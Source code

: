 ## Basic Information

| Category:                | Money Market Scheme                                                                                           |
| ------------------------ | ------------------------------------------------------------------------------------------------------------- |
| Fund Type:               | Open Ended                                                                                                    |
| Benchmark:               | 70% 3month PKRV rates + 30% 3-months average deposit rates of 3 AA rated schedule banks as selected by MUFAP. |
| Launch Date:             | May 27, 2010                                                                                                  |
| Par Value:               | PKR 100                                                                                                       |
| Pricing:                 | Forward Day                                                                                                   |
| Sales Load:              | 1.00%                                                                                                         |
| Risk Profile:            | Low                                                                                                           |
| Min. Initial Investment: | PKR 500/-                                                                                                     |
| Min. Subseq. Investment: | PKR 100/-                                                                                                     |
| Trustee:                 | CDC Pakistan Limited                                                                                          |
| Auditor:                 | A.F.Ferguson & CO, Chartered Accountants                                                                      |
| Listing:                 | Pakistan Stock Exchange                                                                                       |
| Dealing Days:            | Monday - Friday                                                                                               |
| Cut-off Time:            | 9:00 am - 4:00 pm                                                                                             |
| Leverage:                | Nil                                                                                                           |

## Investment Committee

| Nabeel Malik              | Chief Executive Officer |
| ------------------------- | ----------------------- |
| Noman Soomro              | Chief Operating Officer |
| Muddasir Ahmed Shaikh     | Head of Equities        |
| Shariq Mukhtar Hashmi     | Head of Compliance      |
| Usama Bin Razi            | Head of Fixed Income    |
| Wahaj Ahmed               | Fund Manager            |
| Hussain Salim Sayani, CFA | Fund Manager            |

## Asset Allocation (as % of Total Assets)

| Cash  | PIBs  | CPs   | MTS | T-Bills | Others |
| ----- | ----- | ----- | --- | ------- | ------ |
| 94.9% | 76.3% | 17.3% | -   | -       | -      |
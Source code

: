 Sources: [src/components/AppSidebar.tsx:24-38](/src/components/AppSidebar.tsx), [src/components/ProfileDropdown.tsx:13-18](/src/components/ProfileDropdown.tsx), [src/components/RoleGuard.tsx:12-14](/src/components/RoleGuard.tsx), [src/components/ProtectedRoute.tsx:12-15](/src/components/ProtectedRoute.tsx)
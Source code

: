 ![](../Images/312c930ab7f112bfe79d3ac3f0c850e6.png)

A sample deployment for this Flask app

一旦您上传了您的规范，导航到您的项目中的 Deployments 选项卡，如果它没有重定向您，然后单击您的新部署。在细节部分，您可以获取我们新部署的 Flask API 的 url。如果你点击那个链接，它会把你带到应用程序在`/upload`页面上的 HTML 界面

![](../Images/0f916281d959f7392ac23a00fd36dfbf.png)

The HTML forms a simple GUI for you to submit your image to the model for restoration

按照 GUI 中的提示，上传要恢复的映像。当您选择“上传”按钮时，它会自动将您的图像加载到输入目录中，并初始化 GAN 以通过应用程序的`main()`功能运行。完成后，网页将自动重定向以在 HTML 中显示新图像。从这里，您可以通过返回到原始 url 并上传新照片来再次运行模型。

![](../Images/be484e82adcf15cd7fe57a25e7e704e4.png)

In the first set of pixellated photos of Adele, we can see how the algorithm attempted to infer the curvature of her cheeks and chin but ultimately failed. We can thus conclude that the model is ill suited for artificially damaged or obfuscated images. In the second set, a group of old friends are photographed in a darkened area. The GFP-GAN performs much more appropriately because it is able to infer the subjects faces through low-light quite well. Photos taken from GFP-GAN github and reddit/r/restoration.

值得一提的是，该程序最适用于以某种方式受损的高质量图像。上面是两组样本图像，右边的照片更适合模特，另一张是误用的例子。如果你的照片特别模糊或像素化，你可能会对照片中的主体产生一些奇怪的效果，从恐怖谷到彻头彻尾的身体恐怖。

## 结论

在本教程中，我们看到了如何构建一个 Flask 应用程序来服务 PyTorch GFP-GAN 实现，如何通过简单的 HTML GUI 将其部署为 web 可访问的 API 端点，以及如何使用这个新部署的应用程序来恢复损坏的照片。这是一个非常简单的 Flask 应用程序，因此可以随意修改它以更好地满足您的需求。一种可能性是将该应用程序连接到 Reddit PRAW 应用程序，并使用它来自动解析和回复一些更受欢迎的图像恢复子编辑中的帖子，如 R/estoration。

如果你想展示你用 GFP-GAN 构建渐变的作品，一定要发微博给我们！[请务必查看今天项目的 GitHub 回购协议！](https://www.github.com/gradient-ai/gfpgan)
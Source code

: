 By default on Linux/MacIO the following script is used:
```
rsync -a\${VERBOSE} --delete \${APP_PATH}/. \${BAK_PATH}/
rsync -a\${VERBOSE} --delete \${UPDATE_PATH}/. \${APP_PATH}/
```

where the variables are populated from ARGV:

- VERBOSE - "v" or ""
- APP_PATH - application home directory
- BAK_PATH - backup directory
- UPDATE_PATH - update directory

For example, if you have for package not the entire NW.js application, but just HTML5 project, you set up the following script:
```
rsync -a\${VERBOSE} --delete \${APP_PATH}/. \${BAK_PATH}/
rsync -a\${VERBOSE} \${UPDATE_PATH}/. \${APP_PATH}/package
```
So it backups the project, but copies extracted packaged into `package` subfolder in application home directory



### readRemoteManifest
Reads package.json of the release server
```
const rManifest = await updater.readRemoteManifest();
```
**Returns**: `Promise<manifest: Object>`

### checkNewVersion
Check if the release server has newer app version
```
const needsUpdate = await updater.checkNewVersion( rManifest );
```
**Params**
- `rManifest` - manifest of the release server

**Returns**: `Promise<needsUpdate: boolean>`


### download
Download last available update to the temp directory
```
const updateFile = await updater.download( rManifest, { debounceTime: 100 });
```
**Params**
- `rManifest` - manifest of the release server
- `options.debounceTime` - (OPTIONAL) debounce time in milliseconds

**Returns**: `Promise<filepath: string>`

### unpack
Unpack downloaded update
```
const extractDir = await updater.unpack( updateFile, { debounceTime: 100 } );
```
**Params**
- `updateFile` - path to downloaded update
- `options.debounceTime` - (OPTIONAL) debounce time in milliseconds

.....

▶ TASK REQUIREMENTS:
From the entries above, extract each line containing "const".

▶ WRITTEN RESPONSE:
const rManifest = await updater.readRemoteManifest();
const needsUpdate = await updater.checkNewVersion( rManifest );
const updateFile = await updater.download( rManifest, { debounceTime: 100 });
const extractDir = await updater.unpack( updateFile, { debounceTime: 100 } );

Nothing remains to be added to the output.